Biggest strength: Starting pitching, although the bullpen looks solid, too.
Biggest weakness: Inexperience in the everyday lineup.
A good sign will be: Three of these four - outfielders Starling Marte and Quincy Latimore and infielders Brock Holt and Jeremy Farrell - are productive at the plate. If that happens, the offense should be strong.
A bad sign will be: Injuries and/or early promotions hurt the depth and force the Pirates to bring up guys who aren't ready for Double-A. The Curve stayed remarkably healthy in 2010, especially the key starting pitchers and four infielders, and we saw just how good they could be when they were able to play together all year.
First player promoted to Triple-A: Reliever Anthony Claggett, the only player on the roster with major league experience. Among the younger prospects, let's go with Morris, who made 16 starts for the Curve in 2010.
First player to reach major leagues: Morris, who's on the 40-man roster. If the Pirates need a right-handed spot starter at some point, he could get the call. Locke also is on the 40-man roster and could be called upon for a spot start, even perhaps over Triple-A lefties Rudy Owens and Justin Wilson, neither of whom is on the roster.

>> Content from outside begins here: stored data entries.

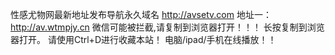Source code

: 性感尤物网最新地址发布导航永久域名 http://avsetv.com
地址一：http://av.wtmpjy.cn 微信可能被拦截,请复制到浏览器打开！！！
长按复制到浏览器打开。 请使用Ctrl+D进行收藏本站！ 电脑/ipad/手机在线播放！！
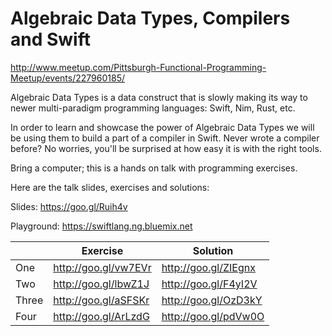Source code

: 
# Algebraic Data Types, Compilers and Swift

http://www.meetup.com/Pittsburgh-Functional-Programming-Meetup/events/227960185/

Algebraic Data Types is a data construct that is slowly making its way to newer multi-paradigm programming languages: Swift, Nim, Rust, etc.

In order to learn and showcase the power of Algebraic Data Types we will be using them to build a part of a compiler in Swift. Never wrote a compiler before? No worries, you'll be surprised at how easy it is with the right tools.

Bring a computer; this is a hands on talk with programming exercises.


Here are the talk slides, exercises and solutions:

Slides: https://goo.gl/Ruih4v

Playground: https://swiftlang.ng.bluemix.net

|   |Exercise|Solution|
|---|--------|--------|
|One|http://goo.gl/vw7EVr |http://goo.gl/ZIEgnx
|Two|http://goo.gl/lbwZ1J |http://goo.gl/F4yI2V
|Three|http://goo.gl/aSFSKr |http://goo.gl/OzD3kY
|Four|http://goo.gl/ArLzdG |http://goo.gl/pdVw0O
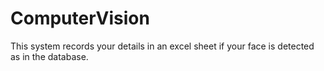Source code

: # ComputerVision

This system records your details in an excel sheet if your face is detected as in the database.
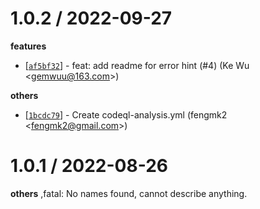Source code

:
1.0.2 / 2022-09-27
==================

**features**
  * [[`af5bf32`](http://github.com/cnpm/errors/commit/af5bf320ebf332cec83ce7d64b4ba8bdc9cf6b7b)] - feat: add readme for error hint (#4) (Ke Wu <<gemwuu@163.com>>)

**others**
  * [[`1bcdc79`](http://github.com/cnpm/errors/commit/1bcdc79ee83414ae7fe55ae6e5313ae2a02f0367)] - Create codeql-analysis.yml (fengmk2 <<fengmk2@gmail.com>>)

1.0.1 / 2022-08-26
==================

**others**
,fatal: No names found, cannot describe anything.

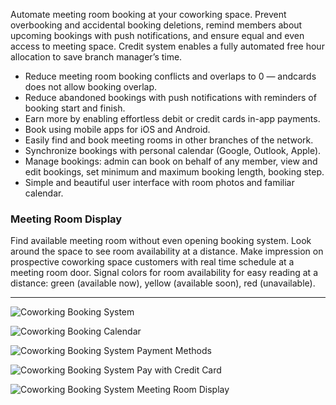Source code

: Automate meeting room booking at your coworking space. Prevent overbooking and accidental booking deletions, remind members about upcoming bookings with push notifications, and ensure equal and even access to meeting space. Credit system enables a fully automated free hour allocation to save branch manager’s time.

- Reduce meeting room booking conflicts and overlaps to 0 — andcards does not allow booking overlap.
- Reduce abandoned bookings with push notifications with reminders of booking start and finish.
- Earn more by enabling effortless debit or credit cards in-app payments.
- Book using mobile apps for iOS and Android.
- Easily find and book meeting rooms in other branches of the network.
- Synchronize bookings with personal calendar (Google, Outlook, Apple).
- Manage bookings: admin can book on behalf of any member, view and edit bookings, set minimum and maximum booking length, booking step.
- Simple and beautiful user interface with room photos and familiar calendar.

### Meeting Room Display

Find available meeting room without even opening booking system. Look around the space to see room availability at a distance. Make impression on prospective coworking space customers with real time schedule at a meeting room door. Signal colors for room availability for easy reading at a distance: green (available now), yellow (available soon), red (unavailable).

---

![Coworking Booking System](https://s3.ap-northeast-2.amazonaws.com/screenshot.andcards.com/andcards-bookings-main-light-en-1920-1200.png)

![Coworking Booking Calendar](https://s3.ap-northeast-2.amazonaws.com/screenshot.andcards.com/andcards-bookings-calendar-light-en-1920-1200.png)

![Coworking Booking System Payment Methods](https://s3.ap-northeast-2.amazonaws.com/screenshot.andcards.com/andcards-bookings-create-payment-methods-light-en-1920-1200.png)

![Coworking Booking System Pay with Credit Card](https://s3.ap-northeast-2.amazonaws.com/screenshot.andcards.com/andcards-bookings-create-pay-with-stripe-light-en-1920-1200.png)

![Coworking Booking System Meeting Room Display](https://s3.ap-northeast-2.amazonaws.com/screenshot.andcards.com/andcards-bookings-room-display-en-1920-1200.png)
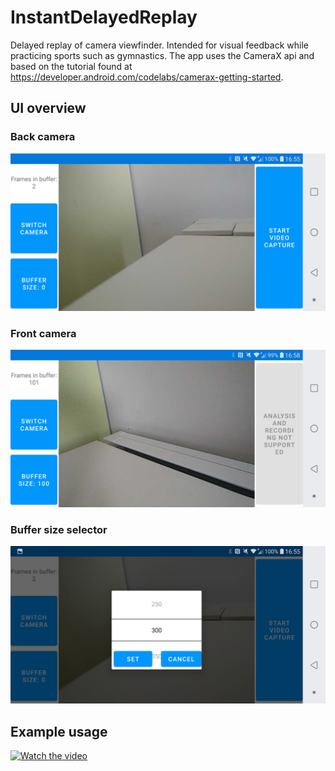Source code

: # InstantDelayedReplay
Delayed replay of camera viewfinder. Intended for visual feedback while practicing sports such as gymnastics. The app uses the CameraX api and based on the tutorial found at https://developer.android.com/codelabs/camerax-getting-started.

## UI overview
### Back camera
![Alt Text](readme-images/image1.png)

### Front camera
![Alt Text](readme-images/image3.png)

### Buffer size selector
![Alt Text](readme-images/image2.png)

## Example usage
[![Watch the video]()](readme-images/example.mp4)
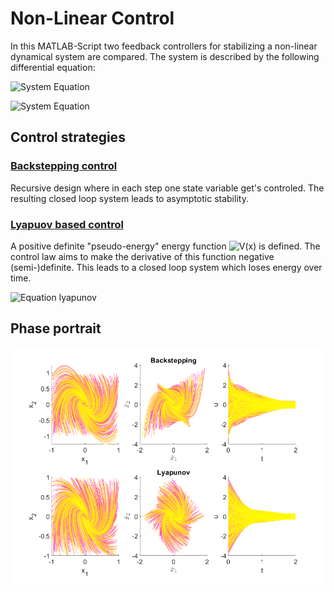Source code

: # Non-Linear Control

In this MATLAB-Script two feedback controllers for stabilizing a non-linear dynamical system are compared. The system is described by the following differential equation:

![System Equation](https://latex.codecogs.com/svg.image?\dot{x}_1=x_2&space;-&space;x_1^3&space;)

![System Equation](https://latex.codecogs.com/svg.image?\dot{x}_2=u&space;)

## Control strategies
### [Backstepping control](https://en.wikipedia.org/wiki/Backstepping)  
Recursive design where in each step one state variable get's controled. The resulting closed loop system leads to asymptotic stability.

### [Lyapuov based control](https://en.wikipedia.org/wiki/Control-Lyapunov_function)
A positive definite "pseudo-energy" energy function ![V(x)](https://latex.codecogs.com/svg.image?\inline&space;V(x)=||&space;x&space;||^2) is defined. The control law aims to make the derivative of this function negative (semi-)definite. This leads to a closed loop system which loses energy over time.

![Equation lyapunov](https://latex.codecogs.com/svg.image?\inline&space;\begin{align*}V(x)&space;&=&space;||x||^2&space;\\&=&space;x_1^2&space;&plus;&space;x_2^2&space;\\\\\dot{V}(x)&space;&=&space;\frac{\partial&space;V}{\partial&space;x_1}\dot{x}_1&space;&plus;&space;\frac{\partial&space;V}{\partial&space;x_2}\dot{x}_2&space;\\&=&space;2&space;x_1&space;(x_2&space;-&space;x_1^3)&space;&plus;&space;2&space;x_2&space;u&space;\\\\0&space;&\geq&space;\dot{V}(x)&space;\geq&space;x_1&space;x_2&space;-&space;x_1^4&space;&plus;&space;x_2&space;u&space;\geq&space;x_2&space;(&space;x_1&space;&plus;&space;u&space;)&space;\\\\\text{with&space;}&space;u&space;&:=&space;-\alpha&space;(x_2&space;&plus;&space;x_1)&space;\text{,&space;}&space;\alpha&space;\in&space;\mathbb{R}_&plus;&space;\implies&space;\dot{V}(x)&space;=&space;-x_2^2&space;\leq&space;0\end{align})

## Phase portrait
![Image of phase portrait](https://github.com/code2love/nonlinear-ctrl/raw/main/phase-portrait.png)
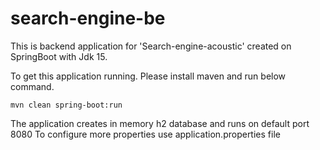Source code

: # search-engine-be

This is backend application for 'Search-engine-acoustic' created on SpringBoot with Jdk 15.

To get this application running. Please install maven and run below command.

`mvn clean spring-boot:run`

The application creates in memory h2 database and runs on default port 8080
To configure more properties use application.properties file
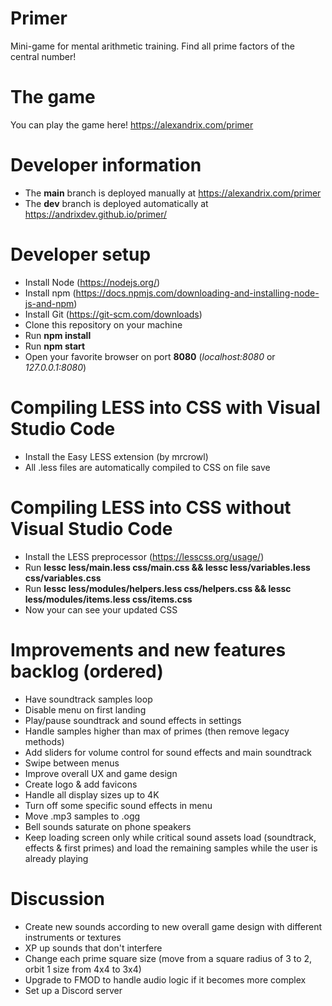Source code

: # Primer
Mini-game for mental arithmetic training. Find all prime factors of the central number!

# The game
You can play the game here!
https://alexandrix.com/primer

# Developer information
* The **main** branch is deployed manually at https://alexandrix.com/primer
* The **dev** branch is deployed automatically at https://andrixdev.github.io/primer/

# Developer setup
* Install Node (https://nodejs.org/)
* Install npm (https://docs.npmjs.com/downloading-and-installing-node-js-and-npm)
* Install Git (https://git-scm.com/downloads)
* Clone this repository on your machine
* Run **npm install**
* Run **npm start**
* Open your favorite browser on port **8080** (*localhost:8080* or *127.0.0.1:8080*)

# Compiling LESS into CSS with Visual Studio Code
* Install the Easy LESS extension (by mrcrowl)
* All .less files are automatically compiled to CSS on file save

# Compiling LESS into CSS without Visual Studio Code
* Install the LESS preprocessor (https://lesscss.org/usage/)
* Run **lessc less/main.less css/main.css && lessc less/variables.less css/variables.css**
* Run **lessc less/modules/helpers.less css/helpers.css && lessc less/modules/items.less css/items.css**
* Now your can see your updated CSS

# Improvements and new features backlog (ordered)
* Have soundtrack samples loop
* Disable menu on first landing
* Play/pause soundtrack and sound effects in settings
* Handle samples higher than max of primes (then remove legacy methods)
* Add sliders for volume control for sound effects and main soundtrack
* Swipe between menus
* Improve overall UX and game design
* Create logo & add favicons
* Handle all display sizes up to 4K
* Turn off some specific sound effects in menu
* Move .mp3 samples to .ogg
* Bell sounds saturate on phone speakers
* Keep loading screen only while critical sound assets load (soundtrack, effects & first primes) and load the remaining samples while the user is already playing

# Discussion
* Create new sounds according to new overall game design with different instruments or textures
* XP up sounds that don't interfere
* Change each prime square size (move from a square radius of 3 to 2, orbit 1 size from 4x4 to 3x4)
* Upgrade to FMOD to handle audio logic if it becomes more complex
* Set up a Discord server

Most exciting new player: Catcher Tony Sanchez, who is exceptional defensively and also a good hitter.
Most exciting returning player: There are only two - shortstop Jordy Mercer and first baseman Miles Durham. Mercer can hit for more power than he did last season (three homers), while Durham showed time and again how good he is in the clutch.
Most exciting new pitcher: Pribanic, who had a 2.03 ERA the second half of last season at Bradenton.
Most exciting returning pitcher: A toss-up between Locke and Morris, both of whom could be in the majors by September.